Earlier reports suggested that MITI had imposed stringent conditions on BYD's CKD project in Tanjung Malim, including a requirement to export 80% of its Malaysian production and a minimum selling price of over RM200,000 for units sold locally. As these rumored terms contradicted BYD's current mass-market strategy, the news sparked concerns among netizens regarding BYD's potential withdrawal from its Malaysian assembly plans.
In an official statement released on March 31, 2026, MITI dismissed the misleading claims circulating on social media. Below are the key points of the official clarification:
Entry Threshold: The rumored RM 200,000 base price is inaccurate. MITI confirmed that for all new automotive investments, including BYD's CKD project, the minimum on-the-road (OTR) price for locally assembled units is set at RM100,000.
Policy Consistency: This standard aims to balance foreign investment with the protection of the local industry, ensuring the local supplier ecosystem — which supports 700,000 jobs and contributes 4% to Malaysia's GDP — has an adequate transition buffer.
Manufacturing Licenses: MITI highlighted that manufacturing licenses are being granted to those who align with Malaysia's long-term goals. BYD was granted its interim manufacturing license in September 2025, while Chery received its official license as early as June 2025, proving that Malaysia remains a welcoming and open hub for global EV players.
In its official statement, MITI underscored the success stories of Proton-Geely and Perodua-Daihatsu. Currently, the local content procurement rate for both national car giants exceeds 75%.
The ministry's stance is clear:
"Malaysia remains open for any potential investors and businesses coming into Malaysia, We invite
all global automotive manufacturers including Chinese brands, to grow with us, not only as a
market but as a manufacturing and export base. Our policies are not about closing doors, they are
about ensuring that every investment creates deep local value, technology transfer and
sustainable jobs. We look forward to working with partners who share that vision."





Currently, 14 Chinese automotive brands have established a presence in the Malaysian market. Beyond BYD and Chery, global giants like Mercedes-Benz, Volvo, and Stellantis have also chosen Malaysia as their regional assembly base.
Supported by the National Automotive Policy 2020 (NAP 2020) and the New Industrial Master Plan 2030 (NIMP 2030), Malaysia's automotive sector is backed by over 592 specialized suppliers. MITI reaffirmed that Malaysia's doors remain wide open to brands committed to high-value investment and technology transfer. By leveraging Malaysia's 17 Free Trade Agreements (FTAs), these manufacturers gain a competitive gateway to a regional market of over 600 million consumers.

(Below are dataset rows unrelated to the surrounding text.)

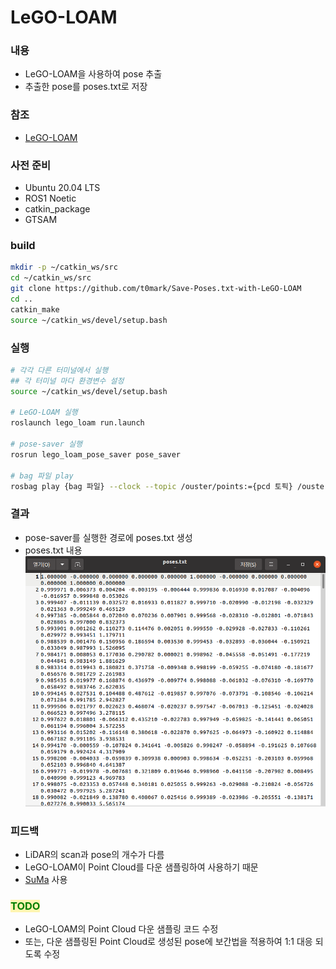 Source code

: # LeGO-LOAM
### 내용
- LeGO-LOAM을 사용하여 pose 추출
- 추출한 pose를 poses.txt로 저장

### 참조
- [LeGO-LOAM](https://github.com/RobustFieldAutonomyLab/LeGO-LOAM.git)

### 사전 준비
- Ubuntu 20.04 LTS
- ROS1 Noetic
- catkin_package
- GTSAM

### build
``` bash
mkdir -p ~/catkin_ws/src
cd ~/catkin_ws/src
git clone https://github.com/t0mark/Save-Poses.txt-with-LeGO-LOAM
cd ..
catkin_make
source ~/catkin_ws/devel/setup.bash
```

### 실행
``` bash
# 각각 다른 터미널에서 실행
## 각 터미널 마다 환경변수 설정
source ~/catkin_ws/devel/setup.bash

# LeGO-LOAM 실행
roslaunch lego_loam run.launch

# pose-saver 실행
rosrun lego_loam_pose_saver pose_saver

# bag 파일 play
rosbag play {bag 파일} --clock --topic /ouster/points:={pcd 토픽} /ouster/imu:={imu 토픽}
```

### 결과
- pose-saver를 실행한 경로에 poses.txt 생성
- poses.txt 내용  
    ![image](./lego_loam_pose_saver/img/pose.png)

### 피드백
- LiDAR의 scan과 pose의 개수가 다름
- LeGO-LOAM이 Point Cloud를 다운 샘플링하여 사용하기 때문
- [SuMa](https://github.com/jbehley/SuMa) 사용

### <span style="background-color:#fff5b1"><span style="color:green"> TODO </span></span>
- LeGO-LOAM의 Point Cloud 다운 샘플링 코드 수정
- 또는, 다운 샘플링된 Point Cloud로 생성된 pose에 보간법을 적용하여 1:1 대응 되도록 수정

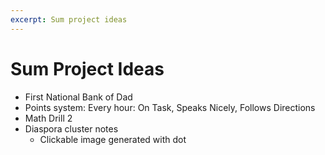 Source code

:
 ```yaml
---
excerpt: Sum project ideas
---
```


Sum Project Ideas
=================

* First National Bank of Dad
* Points system: Every hour: On Task, Speaks Nicely, Follows Directions
* Math Drill 2
* Diaspora cluster notes
    * Clickable image generated with dot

MITI's swift and transparent clarification provides a much-needed boost of confidence to the industry and prospective buyers awaiting BYD's CKD models. While the RM 100,000 base price remains a firm boundary to protect the national car ecosystem, it also sets a clear benchmark for the future: we can expect more affordable, high-spec, and locally assembled EVs to hit the Malaysian roads soon.